To do:
Gather every line below where "boldsymbol" appears.

Material for this exercise section start

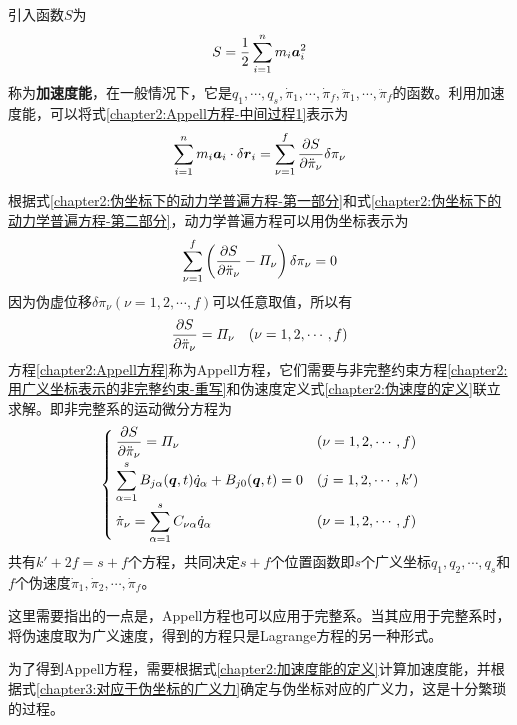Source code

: 引入函数$S$为
\begin{equation}
	S = \frac12 \sum_{i=1}^n m_i\boldsymbol{a}_i^2 
	\label{chapter2:加速度能的定义}
\end{equation}
称为{\bf 加速度能}，在一般情况下，它是$q_1,\cdots,q_s, \dot{\pi}_1,\cdots,\dot{\pi}_f, \ddot{\pi}_1,\cdots,\ddot{\pi}_f$的函数。利用加速度能，可以将式\eqref{chapter2:Appell方程-中间过程1}表示为
\begin{equation}
	\sum_{i=1}^n m_i\boldsymbol{a}_i\cdot\delta\boldsymbol{r}_i = \sum_{\nu=1}^f \frac{\partial S}{\partial \ddot{\pi}_\nu} \delta\pi_\nu
	\label{chapter2:伪坐标下的动力学普遍方程-第二部分}
\end{equation}

根据式\eqref{chapter2:伪坐标下的动力学普遍方程-第一部分}和式\eqref{chapter2:伪坐标下的动力学普遍方程-第二部分}，动力学普遍方程可以用伪坐标表示为
\begin{equation}
	\sum_{\nu=1}^f \left(\frac{\partial S}{\partial \ddot{\pi}_\nu} - \varPi_\nu\right) \delta\pi_\nu = 0
\end{equation}
因为伪虚位移$\delta\pi_\nu(\nu=1,2,\cdots,f)$可以任意取值，所以有
\begin{equation}
	\frac{\partial S}{\partial \ddot{\pi}_\nu} = \varPi_\nu \quad (\nu = 1,2,\cdots,f)
	\label{chapter2:Appell方程}
\end{equation}
方程\eqref{chapter2:Appell方程}称为Appell方程，它们需要与非完整约束方程\eqref{chapter2:用广义坐标表示的非完整约束-重写}和伪速度定义式\eqref{chapter2:伪速度的定义}联立求解。即非完整系的运动微分方程为
\begin{equation}
\begin{cases}
	\displaystyle \frac{\partial S}{\partial \ddot{\pi}_\nu} = \varPi_\nu & (\nu = 1,2,\cdots,f) \\[1.5ex]
	\displaystyle \sum_{\alpha=1}^s B_{j\alpha}(\boldsymbol{q},t) \dot{q}_\alpha + B_{j0}(\boldsymbol{q},t) = 0 & (j=1,2,\cdots,k') \\[1.5ex]
	\displaystyle \dot{\pi}_\nu = \sum_{\alpha=1}^s C_{\nu\alpha} \dot{q}_\alpha & (\nu=1,2,\cdots,f)
\end{cases}
\end{equation}
共有$k'+2f=s+f$个方程，共同决定$s+f$个位置函数即$s$个广义坐标$q_1,q_2,\cdots, q_s$和$f$个伪速度$\dot{\pi}_1,\dot{\pi}_2,\cdots,\dot{\pi}_f$。

这里需要指出的一点是，Appell方程也可以应用于完整系。当其应用于完整系时，将伪速度取为广义速度，得到的方程只是Lagrange方程的另一种形式。

为了得到Appell方程，需要根据式\eqref{chapter2:加速度能的定义}计算加速度能，并根据式\eqref{chapter3:对应于伪坐标的广义力}确定与伪坐标对应的广义力，这是十分繁琐的过程。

Material for this exercise section end

Output of the exercise:
	S = \frac12 \sum_{i=1}^n m_i\boldsymbol{a}_i^2 
	\sum_{i=1}^n m_i\boldsymbol{a}_i\cdot\delta\boldsymbol{r}_i = \sum_{\nu=1}^f \frac{\partial S}{\partial \ddot{\pi}_\nu} \delta\pi_\nu
	\displaystyle \sum_{\alpha=1}^s B_{j\alpha}(\boldsymbol{q},t) \dot{q}_\alpha + B_{j0}(\boldsymbol{q},t) = 0 & (j=1,2,\cdots,k') \\[1.5ex]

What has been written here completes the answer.